Work instruction: Could you copy the lines below exactly, leaving none out?

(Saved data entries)
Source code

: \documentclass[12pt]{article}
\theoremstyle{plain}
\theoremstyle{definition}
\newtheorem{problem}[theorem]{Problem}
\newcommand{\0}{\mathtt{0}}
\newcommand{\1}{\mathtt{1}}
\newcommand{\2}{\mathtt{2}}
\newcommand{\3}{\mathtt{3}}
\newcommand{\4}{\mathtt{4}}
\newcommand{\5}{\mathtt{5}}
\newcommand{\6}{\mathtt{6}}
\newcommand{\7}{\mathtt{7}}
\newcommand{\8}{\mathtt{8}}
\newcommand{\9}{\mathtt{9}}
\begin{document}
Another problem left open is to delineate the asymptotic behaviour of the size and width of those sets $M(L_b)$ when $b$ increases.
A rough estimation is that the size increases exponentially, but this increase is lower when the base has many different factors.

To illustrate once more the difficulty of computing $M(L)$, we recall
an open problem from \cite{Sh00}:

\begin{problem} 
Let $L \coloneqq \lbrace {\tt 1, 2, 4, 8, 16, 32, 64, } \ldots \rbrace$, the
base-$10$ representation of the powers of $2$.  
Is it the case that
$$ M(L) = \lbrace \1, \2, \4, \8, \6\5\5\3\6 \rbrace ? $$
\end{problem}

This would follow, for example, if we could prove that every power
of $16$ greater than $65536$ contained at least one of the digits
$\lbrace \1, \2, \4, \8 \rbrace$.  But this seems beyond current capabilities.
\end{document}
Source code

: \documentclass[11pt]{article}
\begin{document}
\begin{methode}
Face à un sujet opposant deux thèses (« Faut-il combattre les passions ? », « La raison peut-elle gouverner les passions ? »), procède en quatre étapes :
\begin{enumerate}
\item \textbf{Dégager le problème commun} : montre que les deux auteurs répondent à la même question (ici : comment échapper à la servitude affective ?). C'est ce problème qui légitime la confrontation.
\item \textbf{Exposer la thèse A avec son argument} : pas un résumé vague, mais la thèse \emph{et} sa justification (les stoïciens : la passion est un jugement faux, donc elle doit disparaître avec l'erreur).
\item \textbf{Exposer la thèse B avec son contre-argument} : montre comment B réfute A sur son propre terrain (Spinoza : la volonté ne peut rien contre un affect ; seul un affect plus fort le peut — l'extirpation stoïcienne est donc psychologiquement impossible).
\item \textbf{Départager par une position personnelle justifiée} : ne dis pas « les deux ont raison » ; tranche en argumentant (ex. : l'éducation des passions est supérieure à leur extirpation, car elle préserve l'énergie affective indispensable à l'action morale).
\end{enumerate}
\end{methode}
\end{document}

Response area:
Source code

: \documentclass[12pt]{article}
\theoremstyle{plain}
\theoremstyle{definition}
\newtheorem{problem}[theorem]{Problem}
\newcommand{\0}{\mathtt{0}}
\newcommand{\1}{\mathtt{1}}
\newcommand{\2}{\mathtt{2}}
\newcommand{\3}{\mathtt{3}}
\newcommand{\4}{\mathtt{4}}
\newcommand{\5}{\mathtt{5}}
\newcommand{\6}{\mathtt{6}}
\newcommand{\7}{\mathtt{7}}
\newcommand{\8}{\mathtt{8}}
\newcommand{\9}{\mathtt{9}}
\begin{document}
Another problem left open is to delineate the asymptotic behaviour of the size and width of those sets $M(L_b)$ when $b$ increases.
A rough estimation is that the size increases exponentially, but this increase is lower when the base has many different factors.

To illustrate once more the difficulty of computing $M(L)$, we recall
an open problem from \cite{Sh00}:

\begin{problem} 
Let $L \coloneqq \lbrace {\tt 1, 2, 4, 8, 16, 32, 64, } \ldots \rbrace$, the
base-$10$ representation of the powers of $2$.  
Is it the case that
$$ M(L) = \lbrace \1, \2, \4, \8, \6\5\5\3\6 \rbrace ? $$
\end{problem}

This would follow, for example, if we could prove that every power
of $16$ greater than $65536$ contained at least one of the digits
$\lbrace \1, \2, \4, \8 \rbrace$.  But this seems beyond current capabilities.
\end{document}
Source code

: \documentclass[11pt]{article}
\begin{document}
\begin{methode}
Face à un sujet opposant deux thèses (« Faut-il combattre les passions ? », « La raison peut-elle gouverner les passions ? »), procède en quatre étapes :
\begin{enumerate}
\item \textbf{Dégager le problème commun} : montre que les deux auteurs répondent à la même question (ici : comment échapper à la servitude affective ?). C'est ce problème qui légitime la confrontation.
\item \textbf{Exposer la thèse A avec son argument} : pas un résumé vague, mais la thèse \emph{et} sa justification (les stoïciens : la passion est un jugement faux, donc elle doit disparaître avec l'erreur).
\item \textbf{Exposer la thèse B avec son contre-argument} : montre comment B réfute A sur son propre terrain (Spinoza : la volonté ne peut rien contre un affect ; seul un affect plus fort le peut — l'extirpation stoïcienne est donc psychologiquement impossible).
\item \textbf{Départager par une position personnelle justifiée} : ne dis pas « les deux ont raison » ; tranche en argumentant (ex. : l'éducation des passions est supérieure à leur extirpation, car elle préserve l'énergie affective indispensable à l'action morale).
\end{enumerate}
\end{methode}
\end{document}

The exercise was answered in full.